___ Exercise input ___

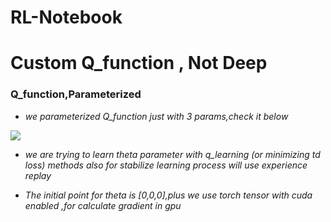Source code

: # RL-Notebook
# Custom Q_function , Not Deep

### Q_function,Parameterized
- *we parameterized Q_function just with 3 params,check it below*

<img src="https://latex.codecogs.com/svg.latex?\Large&space;Q_{\theta}(dist_{AI},dist_{agent_{i}}) = \theta _{1}*dist_{AI} + \sum _{i} (e ^{\theta_{2} + \theta_{3}*dist_{agent_{i}}})" />

- *we are trying to learn theta parameter with q_learning (or minimizing td loss) methods also for stabilize learning process will use experience replay*

- *The initial point for theta is [0,0,0],plus we use torch tensor with cuda enabled ,for calculate gradient in gpu* 
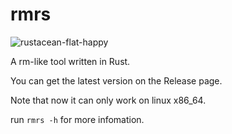 # rmrs


![rustacean-flat-happy](https://pics-1300084735.cos.ap-nanjing.myqcloud.com/rustacean-flat-happy.jpg)

A rm-like tool written in Rust.

You can get the latest version on the Release page.

Note that now it can only work on linux x86_64.

run `rmrs -h` for more infomation.

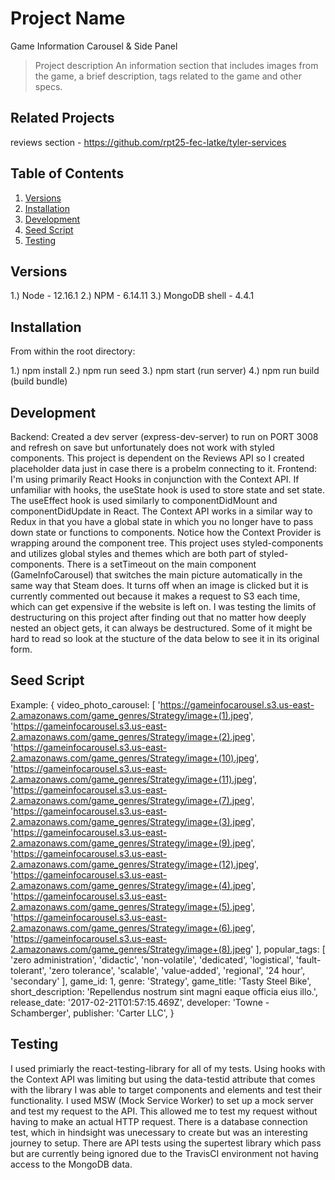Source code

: # Project Name
Game Information Carousel & Side Panel
> Project description
An information section that includes images from the game, a brief description, tags related to the game and other specs.
## Related Projects
reviews section - https://github.com/rpt25-fec-latke/tyler-services

## Table of Contents

1. [Versions](#versions)
2. [Installation](#installation)
3. [Development](#development)
4. [Seed Script](#seedscript)
5. [Testing](#testing)

## Versions
1.) Node - 12.16.1
2.) NPM - 6.14.11
3.) MongoDB shell - 4.4.1

## Installation

From within the root directory:

1.) npm install
2.) npm run seed
3.) npm start (run server)
4.) npm run build (build bundle)

## Development
Backend:
  Created a dev server (express-dev-server) to run on PORT 3008 and refresh on save but unfortunately does not work with styled components.
  This project is dependent on the Reviews API so I created placeholder data just in case there is a probelm connecting to it.
Frontend:
  I'm using primarily React Hooks in conjunction with the Context API. If unfamiliar with hooks, the useState hook is used to store state and set state. The useEffect hook is used similarly to componentDidMount and componentDidUpdate in React. The Context API works in a similar way to Redux in that you have a global state in which you no longer have to pass down state or functions to components. Notice how the Context Provider is wrapping around the component tree.
  This project uses styled-components and utilizes global styles and themes which are both part of styled-components.
  There is a setTimeout on the main component (GameInfoCarousel) that switches the main picture automatically in the same way that Steam does. It turns off when an image is clicked but it is currently commented out because it makes a request to S3 each time, which can get expensive if the website is left on.
  I was testing the limits of destructuring on this project after finding out that no matter how deeply nested an object gets, it can always be destructured. Some of it might be hard to read so look at the stucture of the data below to see it in its original form.

## Seed Script
Example:
  {
    video_photo_carousel: [
      'https://gameinfocarousel.s3.us-east-2.amazonaws.com/game_genres/Strategy/image+(1).jpeg',
      'https://gameinfocarousel.s3.us-east-2.amazonaws.com/game_genres/Strategy/image+(2).jpeg',
      'https://gameinfocarousel.s3.us-east-2.amazonaws.com/game_genres/Strategy/image+(10).jpeg',
      'https://gameinfocarousel.s3.us-east-2.amazonaws.com/game_genres/Strategy/image+(11).jpeg',
      'https://gameinfocarousel.s3.us-east-2.amazonaws.com/game_genres/Strategy/image+(7).jpeg',
      'https://gameinfocarousel.s3.us-east-2.amazonaws.com/game_genres/Strategy/image+(3).jpeg',
      'https://gameinfocarousel.s3.us-east-2.amazonaws.com/game_genres/Strategy/image+(9).jpeg',
      'https://gameinfocarousel.s3.us-east-2.amazonaws.com/game_genres/Strategy/image+(12).jpeg',
      'https://gameinfocarousel.s3.us-east-2.amazonaws.com/game_genres/Strategy/image+(4).jpeg',
      'https://gameinfocarousel.s3.us-east-2.amazonaws.com/game_genres/Strategy/image+(5).jpeg',
      'https://gameinfocarousel.s3.us-east-2.amazonaws.com/game_genres/Strategy/image+(6).jpeg',
      'https://gameinfocarousel.s3.us-east-2.amazonaws.com/game_genres/Strategy/image+(8).jpeg'
    ],
    popular_tags: [
      'zero administration',
      'didactic',
      'non-volatile',
      'dedicated',
      'logistical',
      'fault-tolerant',
      'zero tolerance',
      'scalable',
      'value-added',
      'regional',
      '24 hour',
      'secondary'
    ],
    game_id: 1,
    genre: 'Strategy',
    game_title: 'Tasty Steel Bike',
    short_description: 'Repellendus nostrum sint magni eaque officia eius illo.',
    release_date: '2017-02-21T01:57:15.469Z',
    developer: 'Towne - Schamberger',
    publisher: 'Carter LLC',
  }

## Testing
I used primiarly the react-testing-library for all of my tests. Using hooks with the Context API was limiting but using the data-testid attribute that comes with the library I was able to target components and elements and test their functionality. I used MSW (Mock Service Worker) to set up a mock server and test my request to the API. This allowed me to test my request without having to make an actual HTTP request.
There is a database connection test, which in hindsight was unecessary to create but was an interesting journey to setup. There are API tests using the supertest library which pass but are currently being ignored due to the TravisCI environment not having access to the MongoDB data.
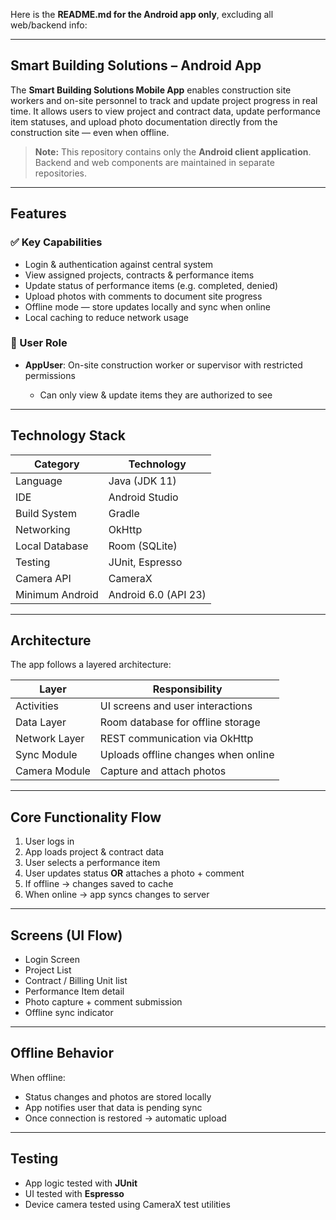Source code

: Here is the **README.md for the Android app only**, excluding all web/backend info:

---

## Smart Building Solutions – Android App

The **Smart Building Solutions Mobile App** enables construction site workers and on-site personnel to track and update project progress in real time. It allows users to view project and contract data, update performance item statuses, and upload photo documentation directly from the construction site — even when offline.

> **Note:** This repository contains only the **Android client application**.
> Backend and web components are maintained in separate repositories.

---

## Features

### ✅ Key Capabilities

* Login & authentication against central system
* View assigned projects, contracts & performance items
* Update status of performance items (e.g. completed, denied)
* Upload photos with comments to document site progress
* Offline mode — store updates locally and sync when online
* Local caching to reduce network usage

### 👥 User Role

* **AppUser**: On-site construction worker or supervisor with restricted permissions

  * Can only view & update items they are authorized to see

---

## Technology Stack

| Category        | Technology           |
| --------------- | -------------------- |
| Language        | Java (JDK 11)        |
| IDE             | Android Studio       |
| Build System    | Gradle               |
| Networking      | OkHttp               |
| Local Database  | Room (SQLite)        |
| Testing         | JUnit, Espresso      |
| Camera API      | CameraX              |
| Minimum Android | Android 6.0 (API 23) |

---

## Architecture

The app follows a layered architecture:

| Layer         | Responsibility                      |
| ------------- | ----------------------------------- |
| Activities    | UI screens and user interactions    |
| Data Layer    | Room database for offline storage   |
| Network Layer | REST communication via OkHttp       |
| Sync Module   | Uploads offline changes when online |
| Camera Module | Capture and attach photos           |

---

## Core Functionality Flow

1. User logs in
2. App loads project & contract data
3. User selects a performance item
4. User updates status **OR** attaches a photo + comment
5. If offline → changes saved to cache
6. When online → app syncs changes to server

---

## Screens (UI Flow)

* Login Screen
* Project List
* Contract / Billing Unit list
* Performance Item detail
* Photo capture + comment submission
* Offline sync indicator

---

## Offline Behavior

When offline:

* Status changes and photos are stored locally
* App notifies user that data is pending sync
* Once connection is restored → automatic upload

---

## Testing

* App logic tested with **JUnit**
* UI tested with **Espresso**
* Device camera tested using CameraX test utilities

___

Exercise instructions: Compute how many lines of the records above hold the string "Room". Give the number with no other output.

Answer for the task: 2